Improvements have been made, at least in the short-term before it hits the streets, making for a more gun-focused experience, with the skies relatively clear. The new Blitz game mode is very entertaining, as is Search and Rescue, while Cranked suffers from people hiding, making it difficult to carry on your streak.

In terms of killstreaks, Support no longer has access to drone-based aerial strikes, leading to less cheap bomber hoarding (although you can call in a chopper to snipe from). The biggest annoyance comes in the form of the guard dog killstreak, which gives you a four-legged friend seemingly designed by Cyberdyne Systems... and can kill you even after its master has died.

Much better is the perk system being broken down into distinct types, which helps when deciding which build you want to create. A variation of Black Ops 2's Pick 10 system governs it, so everything costs a certain (and in some cases different) amount of points, meaning you have to balance perks against weapons and equipment.

I also got a lot out of the new marksman rifle class, which strikes a nice balance between sniper and assault categories. Expect to be killed by a lot of these players online, especially those also using the variable thermal sight.
(Sadly, it was impossible to test how unlocking and progression works, as our builds had all unlock tokens, gained via XP, gifted from the start.)

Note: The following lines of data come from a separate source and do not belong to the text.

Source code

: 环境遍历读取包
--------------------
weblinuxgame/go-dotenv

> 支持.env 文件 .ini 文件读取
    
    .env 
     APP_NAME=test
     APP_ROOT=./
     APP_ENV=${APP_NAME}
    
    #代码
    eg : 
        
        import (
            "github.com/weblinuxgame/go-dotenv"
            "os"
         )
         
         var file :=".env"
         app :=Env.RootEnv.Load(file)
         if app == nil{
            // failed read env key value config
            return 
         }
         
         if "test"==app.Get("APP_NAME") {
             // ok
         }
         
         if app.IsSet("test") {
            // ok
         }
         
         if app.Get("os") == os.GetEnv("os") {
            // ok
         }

Despite these improvements, however, you're still a man, with a gun, in a small-ish arena, and no amount of new modes and tweaks is going to change the fact that the appeal is starting to wane. More worryingly for IW and Activision, I'm not sure how next-gen graphics and systems are going to change that experience (not that there's much different on show here: PS4 Ghosts looks like a nice current-gen PC title, and little more).

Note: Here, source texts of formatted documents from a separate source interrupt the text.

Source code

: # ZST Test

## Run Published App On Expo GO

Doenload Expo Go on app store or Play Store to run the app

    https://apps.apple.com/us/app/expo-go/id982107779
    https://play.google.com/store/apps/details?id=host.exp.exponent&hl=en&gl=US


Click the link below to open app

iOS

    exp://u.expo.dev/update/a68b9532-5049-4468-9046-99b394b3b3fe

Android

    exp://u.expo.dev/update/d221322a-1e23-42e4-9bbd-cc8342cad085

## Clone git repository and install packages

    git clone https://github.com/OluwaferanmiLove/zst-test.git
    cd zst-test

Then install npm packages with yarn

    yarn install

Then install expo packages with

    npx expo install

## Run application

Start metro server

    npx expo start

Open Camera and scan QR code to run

The same 'man with gun' accusation can be levelled at Battlefield, of course, but then that game will change via the next-generation, and I don't just mean in terms of frames per second. Battlefield isn't just about you and your weapon, it's about you and your environment, and naturally that environment will change with the times, become more sophisticated, give you more options as to how you interact with it. The game's heavy team focus feeds into this perfectly.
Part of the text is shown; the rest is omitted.